La SA CREATIS ne justifie donc pas de la régularité de l’opération aux dispositions du code de la consommation et de l’accomplissement des formalités prescrites.
Par application des dispositions combinées de l’article 6 du code civil et des articles L341-1 et suivants du code de la consommation, elle doit être déchue du droit aux intérêts du prêt du 14 septembre 2022.
Conformément à l’article L341-8, en cas de déchéance du droit aux intérêts, l’emprunteur n’est tenu qu’au seul remboursement du capital restant dû après déduction des règlements opérés. Cette déchéance s’étend donc aux intérêts et à tous leurs accessoires, frais de toutes natures et cotisations de l’assurance souscrite. La limitation légale de la créance du prêteur déchu du droit aux intérêts exclut également le paiement de l’indemnité prévue à l’article L312-39.
En l’espèce, les sommes dues se limiteront dès lors à la différence entre le capital prêté (41800 €) et les règlements effectués par l’emprunteur tels qu’ils résultent de l’historique des mouvements du prêt au 29 novembre 2024 (9630,55 €).
Monsieur [I] [Y], qui n’invoque ni ne justifie de paiements omis par la banque, sera condamné au paiement de la somme de 32169,45 euros au titre du solde du prêt.
Le contrat signé par les parties prévoit un taux d’intérêts annuel fixe de 4,24 %.

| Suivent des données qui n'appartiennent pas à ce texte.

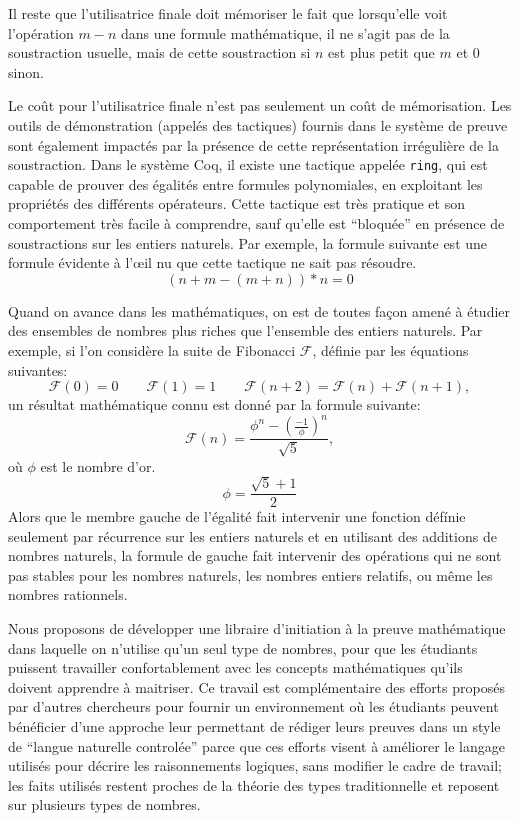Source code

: \documentclass[draft]{jflart}
\begin{document}
Il reste que l'utilisatrice finale doit mémoriser le fait que
lorsqu'elle voit l'opération \(m - n\) dans une formule mathématique,
il ne s'agit pas de la soustraction usuelle, mais de cette
soustraction si \(n\) est plus petit que \(m\) et 0 sinon.

Le coût pour l'utilisatrice finale n'est pas seulement un coût de
mémorisation.  Les outils de démonstration (appelés des tactiques)
fournis dans le système de preuve sont également impactés par la
présence de cette représentation irrégulière de la soustraction.
Dans le système Coq, il existe une tactique appelée \texttt{ring}, qui
est capable de prouver des égalités entre formules polynomiales, en
exploitant les propriétés des différents opérateurs.  Cette tactique
est très pratique et son comportement très facile à comprendre, sauf
qu'elle est ``bloquée'' en présence de soustractions sur les entiers
naturels.  Par exemple, la formule suivante est une formule évidente à
l'œil nu que cette tactique ne sait pas résoudre.
\[(n + m - (m + n)) * n = 0\]

Quand on avance dans les mathématiques, on est de toutes façon amené à
étudier des ensembles de nombres plus riches que l'ensemble des
entiers naturels.  Par exemple, si l'on considère la suite de
Fibonacci \({\mathcal F}\), définie par les équations suivantes:
\[{\mathcal F}(0) = 0 \qquad {\mathcal F}(1)= 1\qquad {\mathcal F}(n +
2) = {\mathcal F}(n) + {\mathcal F}(n + 1),\]
un résultat mathématique connu est donné par la formule suivante:
\[{\mathcal F} (n) = \frac{\phi ^n - ({\frac{-1}{\phi}}) ^
  n}{\sqrt{5}},\]
où \(\phi\) est le nombre d'or.
\[\phi = \frac{\sqrt{5} + 1}{2}\]
Alors que le membre gauche de l'égalité fait intervenir une fonction défínie
seulement par récurrence sur les entiers naturels et en utilisant des
additions de nombres naturels, la formule de gauche fait intervenir des
opérations qui ne sont pas stables pour les nombres naturels, les nombres
entiers relatifs, ou même les nombres rationnels.

Nous proposons de développer une libraire d'initiation à la preuve
mathématique dans laquelle on n'utilise qu'un seul type de nombres,
pour que les étudiants puissent travailler confortablement avec les
concepts mathématiques qu'ils doivent apprendre à maitriser.  Ce
travail est complémentaire des efforts proposés par d'autres
chercheurs pour fournir un environnement où les étudiants peuvent
bénéficier d'une approche leur permettant de rédiger leurs preuves
dans un style de ``langue naturelle controlée'' parce que ces efforts
visent à améliorer le langage utilisés pour décrire les raisonnements
logiques, sans modifier le cadre de travail; les faits utilisés
restent proches de la théorie des types traditionnelle et reposent sur
plusieurs types de nombres.
\end{document}
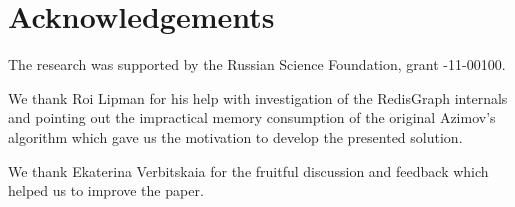 \documentclass[sigconf,edbt,table]{acmart-edbt2021}
\begin{document}

\maketitle





%


\section*{Acknowledgements}
The research was supported by the Russian Science Foundation, grant -11-00100.

We thank Roi Lipman for his help with investigation of the RedisGraph internals and pointing out the impractical memory consumption of the original Azimov's algorithm which gave us the motivation to develop the presented solution.

We thank Ekaterina Verbitskaia for the fruitful discussion and feedback which helped us to improve the paper.


\balance




%
\end{document}
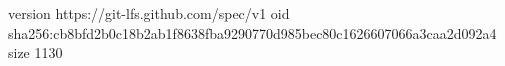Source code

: version https://git-lfs.github.com/spec/v1
oid sha256:cb8bfd2b0c18b2ab1f8638fba9290770d985bec80c1626607066a3caa2d092a4
size 1130
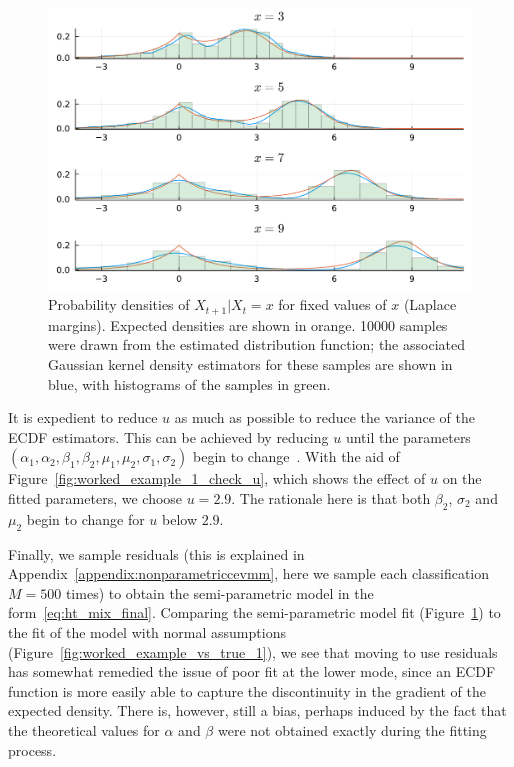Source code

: \documentclass[11pt,twoside,openany]{book}
\numberwithin{Theorem}{chapter}
\numberwithin{Definition}{chapter}
\numberwithin{Lemma}{chapter}
\numberwithin{Algorithm}{chapter}
\numberwithin{equation}{chapter}
\begin{document}
\begin{figure}[htp]
  \centering
  \includegraphics[scale=0.7]{../ht-em/figures/worked_example_vs_true_ecdf.pdf}
  \caption{Probability densities of $X_{t+1}|X_{t}=x$ for fixed values of $x$ (Laplace margins).
    Expected densities are shown in orange. 10000 samples were drawn from the
    estimated distribution function; the associated Gaussian kernel density estimators
    for these samples are shown in blue, with histograms of the samples in green.
   }\label{fig:worked_example_vs_true_1_resids}
\end{figure}
\FloatBarrier
It is expedient to reduce $u$ as much as
possible to reduce the variance of the ECDF estimators. This can be achieved by
reducing $u$ until the parameters
$(\alpha_1,\alpha_2,\beta_1,\beta_2,\mu_1,\mu_2,\sigma_1,\sigma_2)$ begin to
change~\citep{tendijck2021modeling}.
With the aid of Figure~\ref{fig:worked_example_1_check_u}, which
shows the effect of $u$ on the fitted parameters, we choose $u=2.9$.
The rationale here is that both $\beta_2$, $\sigma_2$ and $\mu_2$ begin to change
for $u$ below $2.9$.

Finally, we sample residuals (this is explained in Appendix~\ref{appendix:nonparametriccevmm},
here we sample each classification $M=500$ times)
to obtain the semi-parametric model in the form~\eqref{eq:ht_mix_final}.
Comparing the semi-parametric model fit
(Figure~\ref{fig:worked_example_vs_true_1_resids}) to the fit of the model with
normal assumptions (Figure~\ref{fig:worked_example_vs_true_1}), we see that
moving to use residuals has somewhat remedied the issue of poor fit at the
lower mode, since an ECDF function is more easily able to capture the
discontinuity in the gradient of the expected density. There is, however, still a
bias, perhaps induced by the fact that the theoretical values for $\alpha$ and
$\beta$ were not obtained exactly during the fitting process.
\end{document}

Afin d’assurer l’effectivité du droit de l’Union européenne dont les dispositions nationales ne sont que la transposition, exigence réaffirmée par les arrêts CJUE des 27/03/2014 C-565/12 et 9/11/2016 C-42-15 (point 65), il convient d’écarter toute application des articles 1231-6 du code civil et L313-3 du code monétaire et financier, qui affaiblissent, voire annihilent la sanction de déchéance du droit aux intérêts, et de dire que cette somme ne produira aucun intérêt, même au taux légal.

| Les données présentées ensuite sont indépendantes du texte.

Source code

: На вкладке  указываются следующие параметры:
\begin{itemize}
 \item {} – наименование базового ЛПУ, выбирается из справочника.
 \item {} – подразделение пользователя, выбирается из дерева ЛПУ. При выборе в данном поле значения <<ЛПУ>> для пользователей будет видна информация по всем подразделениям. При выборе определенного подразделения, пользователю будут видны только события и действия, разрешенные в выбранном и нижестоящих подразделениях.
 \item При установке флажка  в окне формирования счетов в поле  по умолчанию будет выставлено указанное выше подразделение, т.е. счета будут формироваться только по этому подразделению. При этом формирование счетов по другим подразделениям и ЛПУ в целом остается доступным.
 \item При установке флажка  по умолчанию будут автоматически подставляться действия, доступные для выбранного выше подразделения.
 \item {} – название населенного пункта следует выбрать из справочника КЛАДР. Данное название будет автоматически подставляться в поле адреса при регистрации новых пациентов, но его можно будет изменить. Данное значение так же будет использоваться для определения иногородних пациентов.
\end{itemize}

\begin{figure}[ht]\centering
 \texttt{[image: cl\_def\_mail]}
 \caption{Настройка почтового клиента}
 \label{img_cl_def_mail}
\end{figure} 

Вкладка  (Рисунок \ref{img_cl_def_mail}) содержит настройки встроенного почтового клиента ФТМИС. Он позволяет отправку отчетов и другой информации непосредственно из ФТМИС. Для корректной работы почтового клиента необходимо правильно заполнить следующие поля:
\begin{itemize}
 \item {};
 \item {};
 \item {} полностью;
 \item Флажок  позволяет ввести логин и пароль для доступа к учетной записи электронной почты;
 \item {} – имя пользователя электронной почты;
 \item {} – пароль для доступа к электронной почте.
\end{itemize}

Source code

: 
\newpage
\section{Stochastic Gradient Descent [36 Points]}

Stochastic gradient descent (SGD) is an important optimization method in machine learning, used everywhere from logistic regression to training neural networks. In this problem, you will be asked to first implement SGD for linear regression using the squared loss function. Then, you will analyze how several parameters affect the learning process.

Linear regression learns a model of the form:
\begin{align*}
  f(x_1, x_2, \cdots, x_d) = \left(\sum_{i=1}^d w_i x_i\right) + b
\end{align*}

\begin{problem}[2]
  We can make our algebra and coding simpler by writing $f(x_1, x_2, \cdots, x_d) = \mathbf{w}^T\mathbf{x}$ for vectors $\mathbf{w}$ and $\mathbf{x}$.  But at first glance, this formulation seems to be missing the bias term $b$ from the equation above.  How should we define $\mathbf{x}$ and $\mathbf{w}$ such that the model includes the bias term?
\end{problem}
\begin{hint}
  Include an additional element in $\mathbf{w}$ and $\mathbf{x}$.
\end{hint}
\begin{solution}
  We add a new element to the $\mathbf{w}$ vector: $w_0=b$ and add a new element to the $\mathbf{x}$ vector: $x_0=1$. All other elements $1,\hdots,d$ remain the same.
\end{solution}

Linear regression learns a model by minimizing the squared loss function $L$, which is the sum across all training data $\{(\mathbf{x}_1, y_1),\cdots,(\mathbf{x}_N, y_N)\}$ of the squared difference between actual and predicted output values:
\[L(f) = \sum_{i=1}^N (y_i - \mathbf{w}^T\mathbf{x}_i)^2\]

Sur les demandes accessoires
En application de l’article 696 du code de procédure civile, Monsieur [I] [Y], qui succombe, sera condamné aux dépens de l’instance.

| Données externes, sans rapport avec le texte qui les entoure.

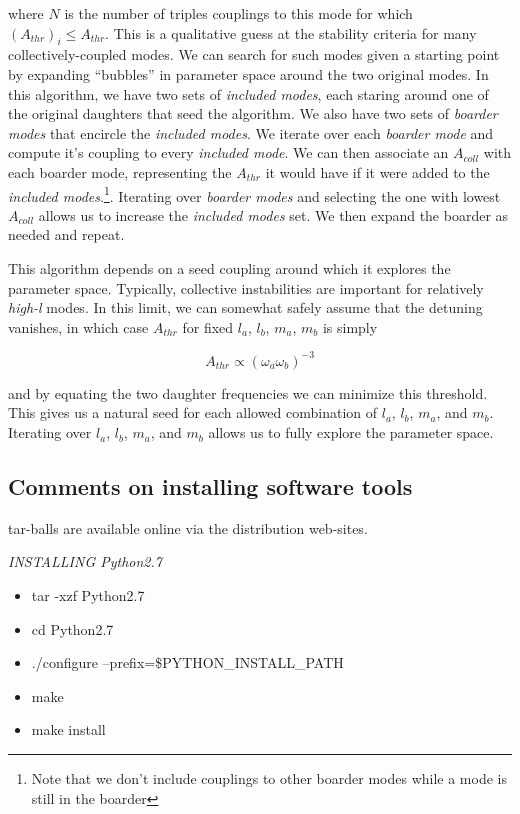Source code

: where $N$ is the number of triples couplings to this mode for which $\left(A_{thr}\right)_i\leq A_{thr}$. This is a qualitative guess at the stability criteria for many collectively-coupled modes. We can search for such modes given a starting point by expanding ``bubbles'' in parameter space around the two original modes. In this algorithm, we have two sets of \emph{included modes}, each staring around one of the original daughters that seed the algorithm. We also have two sets of \emph{boarder modes} that encircle the \emph{included modes}. We iterate over each \emph{boarder mode} and compute it's coupling to every \emph{included mode}. We can then associate an $A_{coll}$ with each boarder mode, representing the $A_{thr}$ it would have if it were added to the \emph{included modes}.\footnote{Note that we don't include couplings to other boarder modes while a mode is still in the boarder}. Iterating over \emph{boarder modes} and selecting the one with lowest $A_{coll}$ allows us to increase the \emph{included modes} set. We then expand the boarder as needed and repeat.

This algorithm depends on a seed coupling around which it explores the parameter space. Typically, collective instabilities are important for relatively \emph{high-l} modes. In this limit, we can somewhat safely assume that the detuning vanishes, in which case $A_{thr}$ for fixed $l_a$, $l_b$, $m_a$, $m_b$ is simply

\begin{equation}
A_{thr} \propto \left(\omega_a \omega_b\right)^{-3}
\end{equation}

and by equating the two daughter frequencies we can minimize this threshold. This gives us a natural seed for each allowed combination of $l_a$, $l_b$, $m_a$, and $m_b$. Iterating over $l_a$, $l_b$, $m_a$, and $m_b$ allows us to fully explore the parameter space.

\subsection*{Comments on installing software tools}

tar-balls are available online via the distribution web-sites. 

\emph{INSTALLING Python2.7}
\begin{itemize}
  \item{tar -xzf Python2.7}
  \item{cd Python2.7}
  \item{./configure --prefix=\$PYTHON\_INSTALL\_PATH}
  \item{make}
  \item{make install}
\end{itemize}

Il paraît inéquitable de laisser à la charge de la SA CREATIS l’intégralité des sommes avancées par elle et non comprises dans les dépens ; il lui sera donc alloué la somme de 500 euros au titre de l’article 700 du code de procédure civile.
Étant compatible avec la nature de l’affaire, il n’y a pas lieu d’écarter en tout ou partie l’exécution provisoire de droit prévue par l’article 514 du code de procédure civile.
PAR CES MOTIFS
Le juge des contentieux de la protection, statuant publiquement, par jugement mis à disposition au greffe, réputé contradictoire et en premier ressort :
DÉCLARE recevable l’action en paiement de la SA CREATIS à l’encontre de Monsieur [I] [Y] au titre du contrat de regroupement de crédits du 14 septembre 2022 ;
PRONONCE la déchéance du droit aux intérêts de la SA CREATIS du contrat de regroupement de crédits du 14 septembre 2022, à compter de sa date ;
CONDAMNE Monsieur [I] [Y] à payer à la SA CREATIS la somme de 32169,45 € (trente-deux mille cent soixante-neuf euros et quarante-cinq centimes) au titre du solde du capital emprunté ;
ÉCARTE l’application des articles 1153 du code civil et L313-3 du code monétaire et financier et DIT que cette somme ne portera pas intérêts même au taux légal ;
DÉBOUTE la SA CREATIS du surplus de ses demandes ;
CONDAMNE Monsieur [I] [Y] aux dépens de l’instance ;
CONDAMNE Monsieur [I] [Y] à payer à la SA CREATIS la somme de 500 € (cinq cents euros) au titre de l’article 700 du code de procédure civile ;
DIT n’y avoir lieu à écarter l’exécution provisoire de droit.